Sauce béarnaise, the bolder cousin of hollandaise, can make ordinary food spectacular and great food into a fête.Photograph from Alamy

On a quiet summery Saturday evening several years ago, when I was living with my family in Lyon, my wife and I arranged a last-minute babysitter to look after our twin sons. Then we took off, got out of the city, and drove south along the Rhône, looking for a place for dinner. The roads were empty, and the light was a fading orange. We had no reservation and no plan except to keep driving until we found something. What we found, instead, was that every place we stopped at was raucously full. Twenty-five miles later, in Condrieu, a town famous for a luscious floral white wine made with the local Viognier grape, we spotted a hotel on the bank of the Rhône called Le Beau Rivage. We were surveying the dining room—there appeared to be only one table left—when a maître d’ greeted us and asked if we were guests, and we, by now hungry and distressed, abandoned scruples and said yes. We drank wine made from vines growing on the steep hills directly behind us and ate a surprising meal. The highlight was a massive turbot, the flat, shellfish-munching bottom-feeder whose eyes float arbitrarily on one side of its scaly, weird head (a special category of marine delicacy, fabulously ugly and fabulously delicious). It was carved tableside and served with a fluffy, pale-yellow sauce béarnaise, which wasn’t dribbled atop or poured over but seemed, rather, to settle alongside the fish like a perfumed, mysterious fog.

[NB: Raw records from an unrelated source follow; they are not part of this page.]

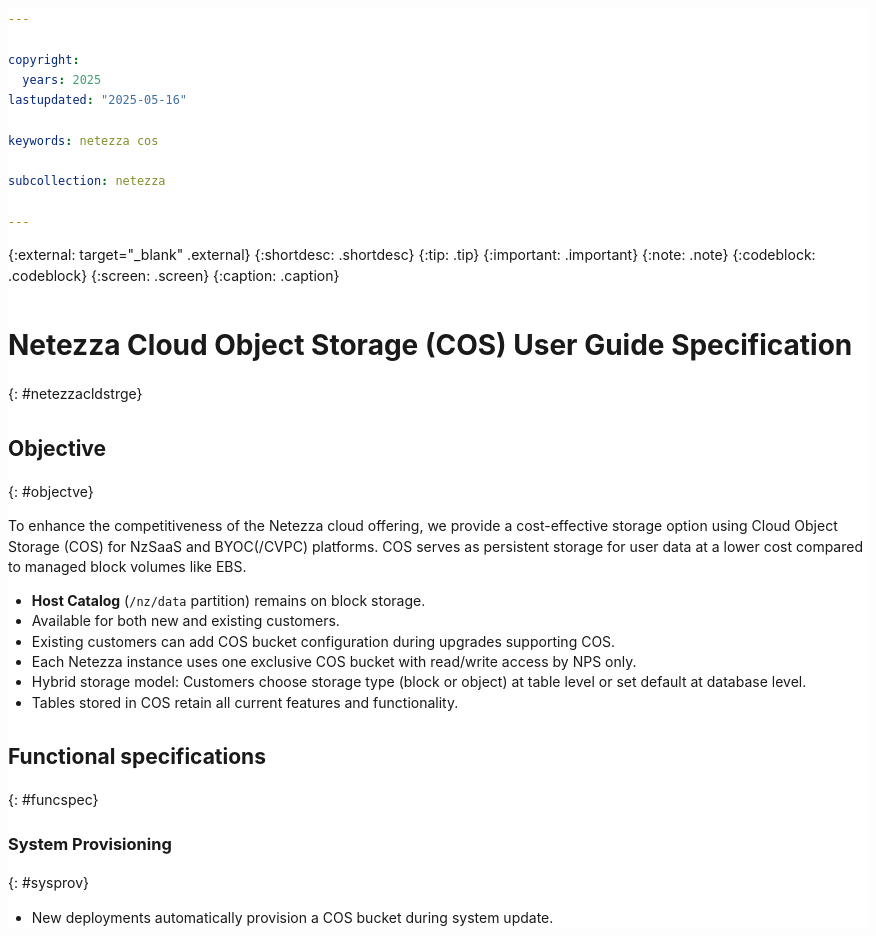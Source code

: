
 ```yaml
---

copyright:
  years: 2025
lastupdated: "2025-05-16"

keywords: netezza cos

subcollection: netezza

---
```


{:external: target="_blank" .external}
{:shortdesc: .shortdesc}
{:tip: .tip}
{:important: .important}
{:note: .note}
{:codeblock: .codeblock}
{:screen: .screen}
{:caption: .caption}

# Netezza Cloud Object Storage (COS) User Guide Specification
{: #netezzacldstrge}

## Objective
{: #objectve}

To enhance the competitiveness of the Netezza cloud offering, we provide a cost-effective storage option using Cloud Object Storage (COS) for NzSaaS and BYOC(/CVPC) platforms. COS serves as persistent storage for user data at a lower cost compared to managed block volumes like EBS.

- **Host Catalog** (`/nz/data` partition) remains on block storage.
- Available for both new and existing customers.
- Existing customers can add COS bucket configuration during upgrades supporting COS.
- Each Netezza instance uses one exclusive COS bucket with read/write access by NPS only.
- Hybrid storage model: Customers choose storage type (block or object) at table level or set default at database level.
- Tables stored in COS retain all current features and functionality.

## Functional specifications
{: #funcspec}

### System Provisioning
{: #sysprov}

- New deployments automatically provision a COS bucket during system update.
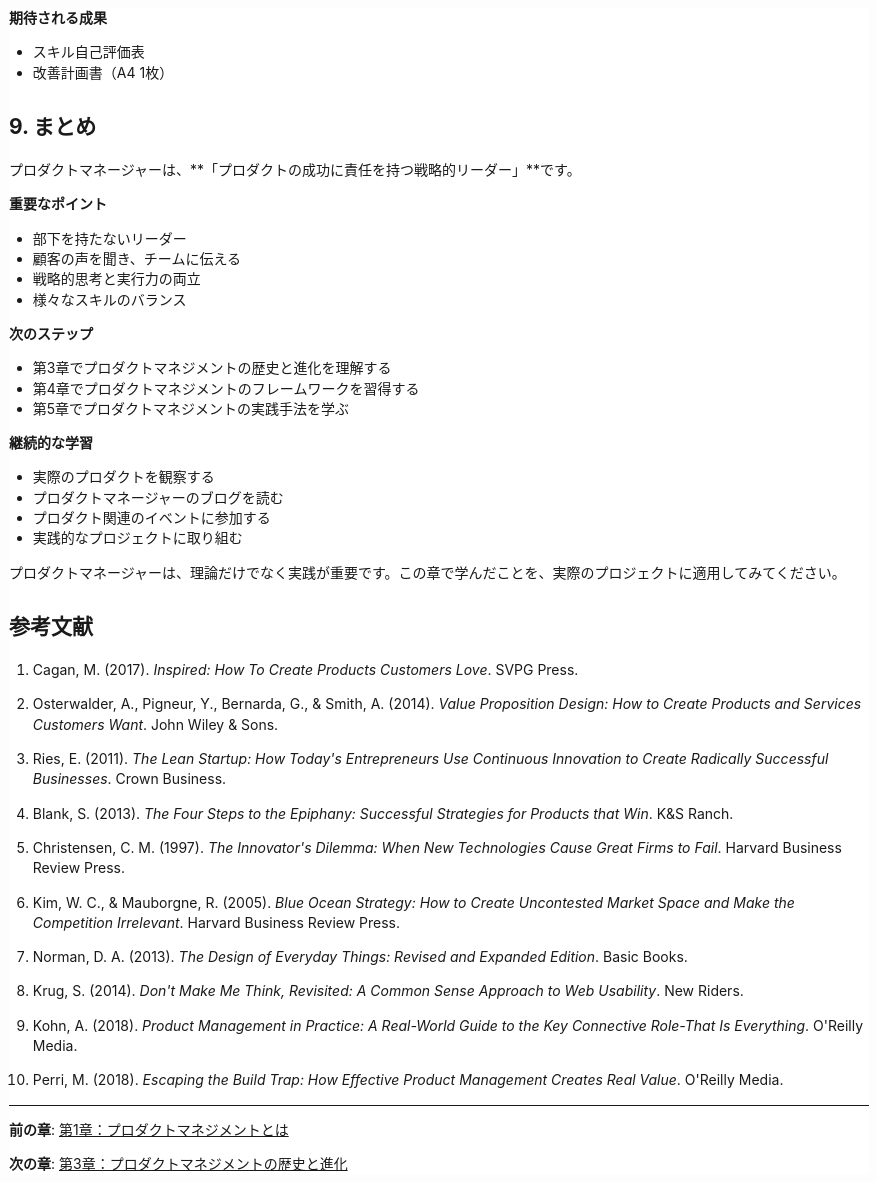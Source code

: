 **期待される成果**
- スキル自己評価表
- 改善計画書（A4 1枚）

## 9. まとめ

プロダクトマネージャーは、**「プロダクトの成功に責任を持つ戦略的リーダー」**です。

**重要なポイント**
- 部下を持たないリーダー
- 顧客の声を聞き、チームに伝える
- 戦略的思考と実行力の両立
- 様々なスキルのバランス

**次のステップ**
- 第3章でプロダクトマネジメントの歴史と進化を理解する
- 第4章でプロダクトマネジメントのフレームワークを習得する
- 第5章でプロダクトマネジメントの実践手法を学ぶ

**継続的な学習**
- 実際のプロダクトを観察する
- プロダクトマネージャーのブログを読む
- プロダクト関連のイベントに参加する
- 実践的なプロジェクトに取り組む

プロダクトマネージャーは、理論だけでなく実践が重要です。この章で学んだことを、実際のプロジェクトに適用してみてください。

## 参考文献

1. Cagan, M. (2017). *Inspired: How To Create Products Customers Love*. SVPG Press.

2. Osterwalder, A., Pigneur, Y., Bernarda, G., & Smith, A. (2014). *Value Proposition Design: How to Create Products and Services Customers Want*. John Wiley & Sons.

3. Ries, E. (2011). *The Lean Startup: How Today's Entrepreneurs Use Continuous Innovation to Create Radically Successful Businesses*. Crown Business.

4. Blank, S. (2013). *The Four Steps to the Epiphany: Successful Strategies for Products that Win*. K&S Ranch.

5. Christensen, C. M. (1997). *The Innovator's Dilemma: When New Technologies Cause Great Firms to Fail*. Harvard Business Review Press.

6. Kim, W. C., & Mauborgne, R. (2005). *Blue Ocean Strategy: How to Create Uncontested Market Space and Make the Competition Irrelevant*. Harvard Business Review Press.

7. Norman, D. A. (2013). *The Design of Everyday Things: Revised and Expanded Edition*. Basic Books.

8. Krug, S. (2014). *Don't Make Me Think, Revisited: A Common Sense Approach to Web Usability*. New Riders.

9. Kohn, A. (2018). *Product Management in Practice: A Real-World Guide to the Key Connective Role-That Is Everything*. O'Reilly Media.

10. Perri, M. (2018). *Escaping the Build Trap: How Effective Product Management Creates Real Value*. O'Reilly Media.

---

**前の章**: [第1章：プロダクトマネジメントとは](./01-what-is-product-management.md)

**次の章**: [第3章：プロダクトマネジメントの歴史と進化](./03-history-and-evolution.md) 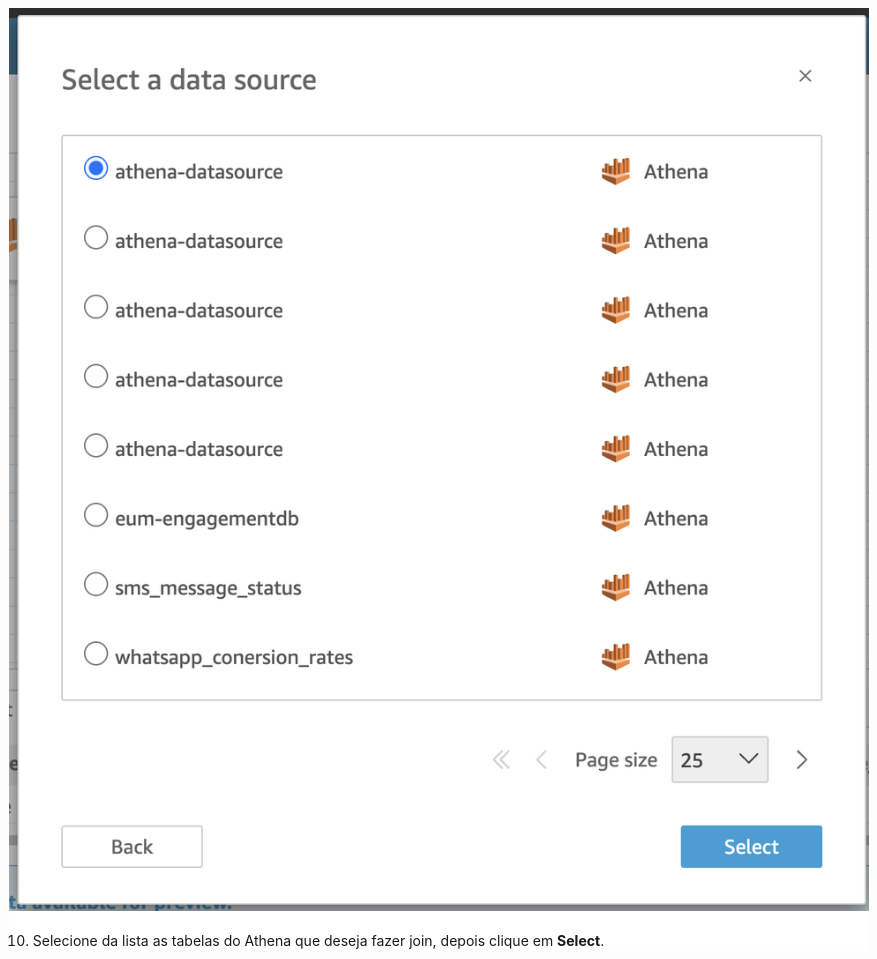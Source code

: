 ![Criando dataset](qs-images-steps/17-qs.png)

10. Selecione da lista as tabelas do Athena que deseja fazer join, depois clique em **Select**.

Until that evening, I hadn’t thought much about béarnaise. I had learned to make it as a culinary student at L’Institut Paul Bocuse, but I regarded it as just a thing people ate with Sunday roast beef. I’d never eaten it with fish. I’d also never tasted a version so perfectly rendered, with a vivid vinegar acidity that seemed to wrap itself around every molecule of the sauce’s fat. I liked, too, that it was different from most other French sauces, which are wine-based and can be manipulated to match the food they are served with. A béarnaise doesn’t have to match. It’s just there. It could be its own food group.

French cookbooks tend to regard a béarnaise as a no-brainer, but after our meal on the banks of the Rhône I found myself disappointed every time I ordered it at a restaurant, including on two return trips to Le Beau Rivage: it was unpleasantly heavy, overcooked, or thickened with flour, having been neglected during a busy service. And, for my part, I was only occasionally successful when I made it at home. Sometimes it worked, and I was happy. Sometimes it seemed to work, only to fall apart moments later. A failed béarnaise is a mess. Some describe it as scrambled eggs. It’s more like barf.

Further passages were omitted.